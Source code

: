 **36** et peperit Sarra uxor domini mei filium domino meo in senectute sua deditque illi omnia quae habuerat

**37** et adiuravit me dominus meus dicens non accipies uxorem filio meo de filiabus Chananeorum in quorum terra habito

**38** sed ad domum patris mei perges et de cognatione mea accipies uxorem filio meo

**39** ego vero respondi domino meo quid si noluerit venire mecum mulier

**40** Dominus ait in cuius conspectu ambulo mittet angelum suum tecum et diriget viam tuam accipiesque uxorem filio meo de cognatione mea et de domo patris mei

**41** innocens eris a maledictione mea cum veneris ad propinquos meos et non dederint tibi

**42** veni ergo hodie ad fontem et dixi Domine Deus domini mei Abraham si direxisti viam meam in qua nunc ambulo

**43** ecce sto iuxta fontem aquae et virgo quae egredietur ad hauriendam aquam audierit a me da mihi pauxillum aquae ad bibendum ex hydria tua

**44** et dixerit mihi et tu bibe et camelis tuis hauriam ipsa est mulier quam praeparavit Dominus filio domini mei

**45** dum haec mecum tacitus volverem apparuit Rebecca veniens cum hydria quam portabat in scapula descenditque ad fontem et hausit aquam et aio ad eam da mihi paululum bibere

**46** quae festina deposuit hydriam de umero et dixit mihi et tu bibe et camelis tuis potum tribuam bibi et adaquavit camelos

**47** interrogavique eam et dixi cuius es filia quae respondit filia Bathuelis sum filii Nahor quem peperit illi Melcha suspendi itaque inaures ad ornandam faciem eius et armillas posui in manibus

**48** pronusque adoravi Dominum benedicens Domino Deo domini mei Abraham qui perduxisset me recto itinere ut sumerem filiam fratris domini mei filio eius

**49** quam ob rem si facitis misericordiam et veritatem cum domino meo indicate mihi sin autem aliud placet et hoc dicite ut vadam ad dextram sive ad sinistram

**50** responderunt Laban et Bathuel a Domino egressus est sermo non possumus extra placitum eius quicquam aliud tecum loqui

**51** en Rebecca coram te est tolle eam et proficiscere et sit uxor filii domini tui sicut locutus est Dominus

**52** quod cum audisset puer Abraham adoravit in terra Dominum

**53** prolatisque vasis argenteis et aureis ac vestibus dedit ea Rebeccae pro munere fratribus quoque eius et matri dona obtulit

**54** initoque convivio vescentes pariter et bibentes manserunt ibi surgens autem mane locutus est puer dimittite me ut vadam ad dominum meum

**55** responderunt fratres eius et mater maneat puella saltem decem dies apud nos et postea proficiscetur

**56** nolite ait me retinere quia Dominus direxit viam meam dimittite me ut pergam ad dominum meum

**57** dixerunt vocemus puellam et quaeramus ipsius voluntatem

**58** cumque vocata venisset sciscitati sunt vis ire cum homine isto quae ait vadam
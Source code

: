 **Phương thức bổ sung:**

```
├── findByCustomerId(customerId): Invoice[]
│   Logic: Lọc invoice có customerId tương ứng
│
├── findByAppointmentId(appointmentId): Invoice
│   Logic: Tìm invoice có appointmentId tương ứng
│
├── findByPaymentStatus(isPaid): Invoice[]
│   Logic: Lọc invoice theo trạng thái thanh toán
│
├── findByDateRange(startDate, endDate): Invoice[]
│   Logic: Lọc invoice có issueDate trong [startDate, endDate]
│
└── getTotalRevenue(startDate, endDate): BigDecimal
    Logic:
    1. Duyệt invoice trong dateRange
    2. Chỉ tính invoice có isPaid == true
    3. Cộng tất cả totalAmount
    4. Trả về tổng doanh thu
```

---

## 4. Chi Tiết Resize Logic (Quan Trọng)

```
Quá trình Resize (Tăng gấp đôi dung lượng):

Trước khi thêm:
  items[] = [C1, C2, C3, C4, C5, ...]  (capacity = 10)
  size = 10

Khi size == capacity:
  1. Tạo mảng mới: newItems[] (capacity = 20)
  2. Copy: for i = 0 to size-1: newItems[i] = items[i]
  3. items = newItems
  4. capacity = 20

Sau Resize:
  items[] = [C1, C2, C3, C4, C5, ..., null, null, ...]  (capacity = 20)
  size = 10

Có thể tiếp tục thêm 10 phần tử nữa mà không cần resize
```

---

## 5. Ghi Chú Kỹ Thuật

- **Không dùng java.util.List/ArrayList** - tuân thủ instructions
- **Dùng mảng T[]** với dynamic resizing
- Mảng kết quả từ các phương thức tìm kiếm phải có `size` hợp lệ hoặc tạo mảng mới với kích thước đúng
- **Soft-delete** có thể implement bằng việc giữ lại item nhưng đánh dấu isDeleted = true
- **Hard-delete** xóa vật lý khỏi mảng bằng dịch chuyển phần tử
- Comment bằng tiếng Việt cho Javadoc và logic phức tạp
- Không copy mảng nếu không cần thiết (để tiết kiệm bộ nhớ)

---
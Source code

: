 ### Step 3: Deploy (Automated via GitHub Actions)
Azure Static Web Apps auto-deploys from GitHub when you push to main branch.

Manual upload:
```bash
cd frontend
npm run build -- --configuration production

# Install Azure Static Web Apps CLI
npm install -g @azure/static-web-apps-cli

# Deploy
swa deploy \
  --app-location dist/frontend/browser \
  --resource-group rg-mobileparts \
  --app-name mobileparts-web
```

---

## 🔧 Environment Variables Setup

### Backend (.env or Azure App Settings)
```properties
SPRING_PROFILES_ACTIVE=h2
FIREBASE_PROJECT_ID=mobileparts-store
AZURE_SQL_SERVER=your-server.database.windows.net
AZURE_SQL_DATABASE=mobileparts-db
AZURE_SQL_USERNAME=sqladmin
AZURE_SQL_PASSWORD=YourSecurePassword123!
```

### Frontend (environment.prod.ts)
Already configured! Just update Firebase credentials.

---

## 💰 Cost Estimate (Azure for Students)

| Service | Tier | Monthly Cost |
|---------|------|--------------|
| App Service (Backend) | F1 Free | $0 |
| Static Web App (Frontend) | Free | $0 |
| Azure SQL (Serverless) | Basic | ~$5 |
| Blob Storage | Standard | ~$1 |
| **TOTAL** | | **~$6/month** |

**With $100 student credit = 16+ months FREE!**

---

········

__ASSIGNMENT__
Return only the exact lines from the opening of the records through the line that contains "filio domini mei", both included.

__RESPONSE FOR THIS EXERCISE__
Source code

: **36** et peperit Sarra uxor domini mei filium domino meo in senectute sua deditque illi omnia quae habuerat

**37** et adiuravit me dominus meus dicens non accipies uxorem filio meo de filiabus Chananeorum in quorum terra habito

**38** sed ad domum patris mei perges et de cognatione mea accipies uxorem filio meo

**39** ego vero respondi domino meo quid si noluerit venire mecum mulier

**40** Dominus ait in cuius conspectu ambulo mittet angelum suum tecum et diriget viam tuam accipiesque uxorem filio meo de cognatione mea et de domo patris mei

**41** innocens eris a maledictione mea cum veneris ad propinquos meos et non dederint tibi

**42** veni ergo hodie ad fontem et dixi Domine Deus domini mei Abraham si direxisti viam meam in qua nunc ambulo

**43** ecce sto iuxta fontem aquae et virgo quae egredietur ad hauriendam aquam audierit a me da mihi pauxillum aquae ad bibendum ex hydria tua

**44** et dixerit mihi et tu bibe et camelis tuis hauriam ipsa est mulier quam praeparavit Dominus filio domini mei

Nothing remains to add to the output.